Autre point commun avec l'Athènes classique, et avec presque toutes les sociétés du monde, les femmes demeurent à l'écart et des honneurs et des décisions collectives, étant censées s'occuper plutôt des affaires domestiques et familiales. Bien que leur rôle soit surtout de faire la cuisine à la maison, elles se rendent quotidiennement, au même titre que les hommes, au lopin de terre familial, pour y cultiver et y prélever la nourriture de chaque jour. Ces "jardins" potagers (nētqē), hérités dans chaque lignée par filiation matrilinéaire, sont parfois situés à plus de 10 km de la maison, à l'autre bout de l'île.

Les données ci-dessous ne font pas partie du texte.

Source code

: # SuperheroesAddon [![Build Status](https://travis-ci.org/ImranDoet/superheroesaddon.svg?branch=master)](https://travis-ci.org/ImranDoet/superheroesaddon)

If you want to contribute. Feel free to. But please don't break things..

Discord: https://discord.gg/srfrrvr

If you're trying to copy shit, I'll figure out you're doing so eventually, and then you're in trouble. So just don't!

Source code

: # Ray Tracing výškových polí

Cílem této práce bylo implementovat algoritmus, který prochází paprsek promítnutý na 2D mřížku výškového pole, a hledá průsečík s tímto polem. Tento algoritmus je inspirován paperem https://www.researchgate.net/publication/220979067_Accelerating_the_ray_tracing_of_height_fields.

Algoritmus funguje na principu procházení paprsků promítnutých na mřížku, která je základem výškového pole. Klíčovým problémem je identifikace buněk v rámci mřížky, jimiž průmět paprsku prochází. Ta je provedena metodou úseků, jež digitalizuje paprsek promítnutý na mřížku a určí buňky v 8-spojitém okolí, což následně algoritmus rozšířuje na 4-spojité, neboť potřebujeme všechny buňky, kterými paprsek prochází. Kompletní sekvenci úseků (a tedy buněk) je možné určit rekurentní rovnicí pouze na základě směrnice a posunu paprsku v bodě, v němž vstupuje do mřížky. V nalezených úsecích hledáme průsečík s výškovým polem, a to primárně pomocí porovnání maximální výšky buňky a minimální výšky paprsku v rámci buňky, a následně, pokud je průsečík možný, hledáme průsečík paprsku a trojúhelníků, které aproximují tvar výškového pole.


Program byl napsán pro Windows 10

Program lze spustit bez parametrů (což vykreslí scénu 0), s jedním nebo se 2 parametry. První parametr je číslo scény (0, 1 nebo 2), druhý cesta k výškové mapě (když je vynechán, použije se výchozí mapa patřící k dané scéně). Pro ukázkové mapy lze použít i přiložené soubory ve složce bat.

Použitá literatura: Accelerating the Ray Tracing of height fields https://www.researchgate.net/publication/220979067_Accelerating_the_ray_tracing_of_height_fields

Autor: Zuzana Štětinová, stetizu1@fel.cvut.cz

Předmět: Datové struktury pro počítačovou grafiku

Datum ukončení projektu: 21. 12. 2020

De nos jours, la vie dans l'île de Motalava se passe paisiblement, entre le travail des champs d'une part – parfois assez pénible, il faut l'avouer – et la vie au village, laquelle est sans cesse ponctuée de fêtes et d'occasions pour se retrouver ensemble et… manger. Dans tout l'archipel du Vanuatu, Motalava est réputée comme l'île de la fête, de la danse et du jeu; on n'y manque pas une occasion pour rire ou pour chanter. Aujourd'hui, les parties de cartes ou de volley sont venues remplacer les austères cérémonies initiatiques de jadis, et manifestement, personne ne s'en plaint.

Religion et cosmologie

Depuis plus d'un siècle, les missionnaires protestants ont fait des îles Banks un pays chrétien, où l'on passe presque autant de temps dans les églises qu'en dehors d'elles. Au rite anglican devenu "traditionnel", le disputent aujourd'hui trois ou quatre sectes récemment importées des Etats-Unis, comme les Seventh Day Adventists, qui se portent plutôt bien parmi ces populations apparemment dociles. Cependant, les credos de complaisance ne semblent que rarement s'accompagner d'une foi profonde et véritable en un Dieu unique; ce qui apparaît beaucoup plus nettement, c'est la vivacité qui caractérise encore, à ce jour, les croyances ancestrales dans les esprits et dans la sorcellerie, malgré l'interdit ecclésiastique.

statueMais de même que la société n'est guère hiérarchisée, et semble éclatée en autant de familles et d'individus, de même on aurait du mal à trouver une divinité centrale au panthéon originel de Motalava; même le héros fondateur Iqet (cf. notre mythe) a plus les traits humains d'un Astérix que ceux d'un Jéhovah, et son identification au Dieu chrétien, ou même à un équivalent indigène, s'explique par un syncrétisme récent. L'individualisme de la société se retrouve dans les croyances des Mélanésiens, qui tiennent d'ailleurs moins de la "religion" que des superstitions populaires: les êtres surnaturels sont éclatés en une multitude d'esprits bénéfiques, ou plus souvent maléfiques, établissant le lien entre le monde des Vivants et celui des Morts. D'une façon générique, ces esprits portent le nom de natmat, qu'on peut traduire à la fois comme "homme mort", "fantôme", "revenant", "diable" ou "ogre", dans les contes. De façon amusante, on vous expliquera doctement que telle catégorie de natmat est tout à fait dangereuse pour les Vivants, mais que telle autre race de ces démons ne sont que balivernes de grand'mère, inventées pour effrayer les enfants turbulents.
 

Nous retrouvons ces fantômes, créatures de la jungle et de l'obscurité, dans notre dernier conte, "le Bal des Morts-Vivants". À moins que vous ne préfériez rester dans l'univers des humains (namyam), et voir comment engager une conversation avec eux tant qu'ils sont encore de notre monde ? C'est le moment d'explorer la langue mwotlap.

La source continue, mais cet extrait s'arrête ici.